Tehran extended a diplomatic hand to Washington on Saturday even as its principal regional proxy continues to bleed in Lebanon, underscoring the widening gap between Iran's strategic calculations and the fortunes of its allies.
Mohammad Bagher Ghalibaf, speaker of Iran's Parliament and a powerful military and political figure, shook hands with US Vice President JD Vance in Islamabad, according to two senior Iranian officials who described the mood as cordial and calm. The meeting, first reported by The New York Times, marks the highest-level direct contact between Tehran and the Trump administration since negotiations began in Pakistan this week.
The timing has triggered fury in Beirut, where Hezbollah supporters and Lebanese officials alike have questioned why Iran would pursue détente with Washington while Israeli strikes continue to pummel southern Lebanon and the southern suburbs of the capital. At least 23 people were killed in a strike on Nabatieh this week, including 13 members of Lebanese state security forces.
In this region, today's headline is yesterday's history repeating. Iran has long calibrated its support for regional militias based on its own interests, not theirs. The Islamic Republic's willingness to negotiate while Hezbollah remains under pressure recalls previous episodes, from the 2015 nuclear deal negotiations that proceeded despite Syria's civil war, to quiet contacts with Washington during the 2003 Iraq invasion.
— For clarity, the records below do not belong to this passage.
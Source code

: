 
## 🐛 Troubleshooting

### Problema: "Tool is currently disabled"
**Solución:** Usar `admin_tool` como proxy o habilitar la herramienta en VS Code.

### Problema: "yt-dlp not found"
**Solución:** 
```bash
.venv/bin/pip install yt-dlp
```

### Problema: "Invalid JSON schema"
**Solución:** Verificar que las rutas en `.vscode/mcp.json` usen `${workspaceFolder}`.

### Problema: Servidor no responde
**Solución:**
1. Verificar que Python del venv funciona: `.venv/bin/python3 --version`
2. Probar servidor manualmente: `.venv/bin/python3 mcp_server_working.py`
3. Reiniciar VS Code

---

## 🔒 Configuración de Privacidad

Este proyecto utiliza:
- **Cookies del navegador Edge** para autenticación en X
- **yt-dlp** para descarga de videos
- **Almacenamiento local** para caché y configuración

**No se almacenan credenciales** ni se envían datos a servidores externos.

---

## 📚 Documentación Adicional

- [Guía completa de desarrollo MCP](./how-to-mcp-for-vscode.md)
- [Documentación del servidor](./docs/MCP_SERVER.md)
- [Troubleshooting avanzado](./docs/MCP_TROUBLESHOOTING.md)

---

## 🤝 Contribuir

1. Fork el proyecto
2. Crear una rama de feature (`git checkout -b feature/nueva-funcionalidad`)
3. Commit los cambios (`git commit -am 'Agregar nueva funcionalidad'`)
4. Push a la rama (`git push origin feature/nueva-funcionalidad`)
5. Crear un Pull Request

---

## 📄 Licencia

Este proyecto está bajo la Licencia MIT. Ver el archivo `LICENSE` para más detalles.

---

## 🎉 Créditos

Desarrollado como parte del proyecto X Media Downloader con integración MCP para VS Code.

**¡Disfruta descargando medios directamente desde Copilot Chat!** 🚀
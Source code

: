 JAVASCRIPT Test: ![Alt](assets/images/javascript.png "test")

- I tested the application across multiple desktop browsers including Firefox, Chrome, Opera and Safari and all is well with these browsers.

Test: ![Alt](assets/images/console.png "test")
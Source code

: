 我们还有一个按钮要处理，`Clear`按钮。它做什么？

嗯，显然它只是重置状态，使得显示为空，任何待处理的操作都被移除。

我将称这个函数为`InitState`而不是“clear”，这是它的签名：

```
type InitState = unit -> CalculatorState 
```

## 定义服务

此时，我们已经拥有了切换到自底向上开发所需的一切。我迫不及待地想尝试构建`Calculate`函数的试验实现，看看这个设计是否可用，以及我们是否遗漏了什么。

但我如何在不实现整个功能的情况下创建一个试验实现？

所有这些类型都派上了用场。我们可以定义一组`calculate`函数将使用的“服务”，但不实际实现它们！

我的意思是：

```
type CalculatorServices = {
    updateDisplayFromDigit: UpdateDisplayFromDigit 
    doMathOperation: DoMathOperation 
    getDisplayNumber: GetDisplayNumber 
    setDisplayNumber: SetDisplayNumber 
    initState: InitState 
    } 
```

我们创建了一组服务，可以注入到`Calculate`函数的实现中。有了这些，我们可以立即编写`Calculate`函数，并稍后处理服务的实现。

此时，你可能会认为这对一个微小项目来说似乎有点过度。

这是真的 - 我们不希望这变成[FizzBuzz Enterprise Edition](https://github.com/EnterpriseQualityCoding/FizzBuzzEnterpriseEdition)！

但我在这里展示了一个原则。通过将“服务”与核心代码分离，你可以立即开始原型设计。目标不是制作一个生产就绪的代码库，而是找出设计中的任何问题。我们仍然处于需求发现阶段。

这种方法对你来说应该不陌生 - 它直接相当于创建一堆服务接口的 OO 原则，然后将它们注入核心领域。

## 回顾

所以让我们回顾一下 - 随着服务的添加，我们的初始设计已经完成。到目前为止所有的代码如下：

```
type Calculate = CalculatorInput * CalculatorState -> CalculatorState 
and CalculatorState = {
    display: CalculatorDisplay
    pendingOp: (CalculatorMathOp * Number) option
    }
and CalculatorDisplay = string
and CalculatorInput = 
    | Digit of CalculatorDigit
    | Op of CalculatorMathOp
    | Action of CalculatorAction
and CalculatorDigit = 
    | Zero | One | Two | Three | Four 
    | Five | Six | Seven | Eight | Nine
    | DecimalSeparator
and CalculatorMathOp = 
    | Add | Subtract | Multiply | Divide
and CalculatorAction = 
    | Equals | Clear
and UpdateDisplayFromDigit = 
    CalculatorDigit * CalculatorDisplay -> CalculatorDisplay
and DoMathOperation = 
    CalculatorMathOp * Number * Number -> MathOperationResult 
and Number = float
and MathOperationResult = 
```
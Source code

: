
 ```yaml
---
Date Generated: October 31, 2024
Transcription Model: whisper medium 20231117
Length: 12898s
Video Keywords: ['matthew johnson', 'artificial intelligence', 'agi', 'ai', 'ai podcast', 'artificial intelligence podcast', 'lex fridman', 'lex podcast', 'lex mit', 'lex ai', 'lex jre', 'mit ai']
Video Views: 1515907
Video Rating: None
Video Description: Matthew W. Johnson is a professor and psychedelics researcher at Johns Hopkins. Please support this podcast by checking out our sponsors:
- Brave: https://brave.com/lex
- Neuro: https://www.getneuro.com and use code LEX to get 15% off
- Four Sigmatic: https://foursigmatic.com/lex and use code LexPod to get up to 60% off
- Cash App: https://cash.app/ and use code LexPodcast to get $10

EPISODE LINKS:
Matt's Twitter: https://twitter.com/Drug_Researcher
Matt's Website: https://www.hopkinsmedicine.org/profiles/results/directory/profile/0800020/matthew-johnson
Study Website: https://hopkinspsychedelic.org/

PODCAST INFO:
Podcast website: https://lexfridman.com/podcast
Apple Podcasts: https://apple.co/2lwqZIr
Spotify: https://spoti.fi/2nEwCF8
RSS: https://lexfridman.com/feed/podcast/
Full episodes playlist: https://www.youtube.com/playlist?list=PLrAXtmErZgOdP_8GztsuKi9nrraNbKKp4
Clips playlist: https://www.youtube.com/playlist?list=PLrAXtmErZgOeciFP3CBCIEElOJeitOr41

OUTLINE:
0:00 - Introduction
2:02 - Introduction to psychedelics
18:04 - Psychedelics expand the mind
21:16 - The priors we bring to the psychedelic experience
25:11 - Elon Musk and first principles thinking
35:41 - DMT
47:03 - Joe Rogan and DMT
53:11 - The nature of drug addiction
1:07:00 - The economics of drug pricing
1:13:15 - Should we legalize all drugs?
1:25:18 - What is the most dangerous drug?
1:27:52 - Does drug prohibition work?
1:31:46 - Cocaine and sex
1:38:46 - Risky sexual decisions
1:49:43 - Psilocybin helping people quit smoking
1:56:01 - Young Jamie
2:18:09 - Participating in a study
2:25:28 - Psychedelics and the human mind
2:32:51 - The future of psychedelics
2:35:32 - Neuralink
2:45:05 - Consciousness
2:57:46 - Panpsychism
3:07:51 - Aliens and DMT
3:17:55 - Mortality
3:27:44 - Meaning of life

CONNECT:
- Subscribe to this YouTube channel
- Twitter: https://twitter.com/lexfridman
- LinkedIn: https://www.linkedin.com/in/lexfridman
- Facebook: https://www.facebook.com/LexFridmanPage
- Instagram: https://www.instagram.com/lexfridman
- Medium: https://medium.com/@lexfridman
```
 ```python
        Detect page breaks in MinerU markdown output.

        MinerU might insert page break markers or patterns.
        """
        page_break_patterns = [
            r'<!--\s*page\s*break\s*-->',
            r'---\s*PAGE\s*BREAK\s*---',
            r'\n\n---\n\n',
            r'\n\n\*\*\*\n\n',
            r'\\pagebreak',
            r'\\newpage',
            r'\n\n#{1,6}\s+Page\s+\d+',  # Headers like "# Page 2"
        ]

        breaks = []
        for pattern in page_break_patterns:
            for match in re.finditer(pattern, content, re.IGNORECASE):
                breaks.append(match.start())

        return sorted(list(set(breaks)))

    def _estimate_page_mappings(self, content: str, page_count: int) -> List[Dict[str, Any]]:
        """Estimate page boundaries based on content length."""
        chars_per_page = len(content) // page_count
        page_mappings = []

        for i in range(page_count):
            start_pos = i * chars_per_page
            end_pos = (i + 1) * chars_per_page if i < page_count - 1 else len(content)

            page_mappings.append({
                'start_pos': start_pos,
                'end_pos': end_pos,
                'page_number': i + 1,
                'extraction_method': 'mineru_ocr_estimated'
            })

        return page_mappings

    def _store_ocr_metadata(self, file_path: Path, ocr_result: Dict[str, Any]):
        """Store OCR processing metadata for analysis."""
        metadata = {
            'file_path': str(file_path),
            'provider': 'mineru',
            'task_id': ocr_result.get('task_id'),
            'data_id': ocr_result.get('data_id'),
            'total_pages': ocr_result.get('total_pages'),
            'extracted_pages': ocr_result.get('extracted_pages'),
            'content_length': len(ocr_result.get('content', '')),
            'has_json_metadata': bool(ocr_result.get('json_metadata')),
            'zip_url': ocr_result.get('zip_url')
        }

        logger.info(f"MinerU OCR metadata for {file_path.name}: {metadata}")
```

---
Iran had previously stated it would not begin negotiations without first achieving a ceasefire in Lebanon. That threshold was never met. Yet talks are proceeding, and two US warships have reportedly transited the Strait of Hormuz as mine-clearing operations continue.
For Prime Minister Nawaf Salam, the development offers both vindication and vulnerability. His government's push for direct Lebanese negotiations with Israel, which Hezbollah has denounced as betrayal, now appears less exceptional. If Tehran can shake hands with Washington, the argument goes, Beirut can certainly negotiate its own ceasefire.
But the optics cut both ways. Hezbollah's political wing has launched a furious campaign against Salam, staging protests and convoys through Beirut to pressure the government. The party's supporters now face the uncomfortable reality that their Iranian patron has pursued its own accommodation while they continue to face Israeli bombardment.
The contradiction has not gone unnoticed on Lebanese social media, where critics have highlighted the hypocrisy of Tehran condemning Lebanese sovereignty while conducting its own separate diplomacy. One Lebanese security official, speaking on condition of anonymity, told reporters that Iran's decision to proceed with talks "demonstrates that Lebanese blood has never been the priority—Iranian interests have."
Ghalibaf, a former commander of the Islamic Revolutionary Guard Corps and three-time presidential candidate, represents one of Iran's most hawkish political figures. His willingness to engage directly with the Trump administration signals that even hardline factions in Tehran recognize the strategic necessity of de-escalation.
For Hezbollah, the message is clear: the era of unconditional Iranian support may be waning. The party built its identity on resistance and regional solidarity, but finds itself increasingly isolated as Tehran charts its own course toward rapprochement with the West.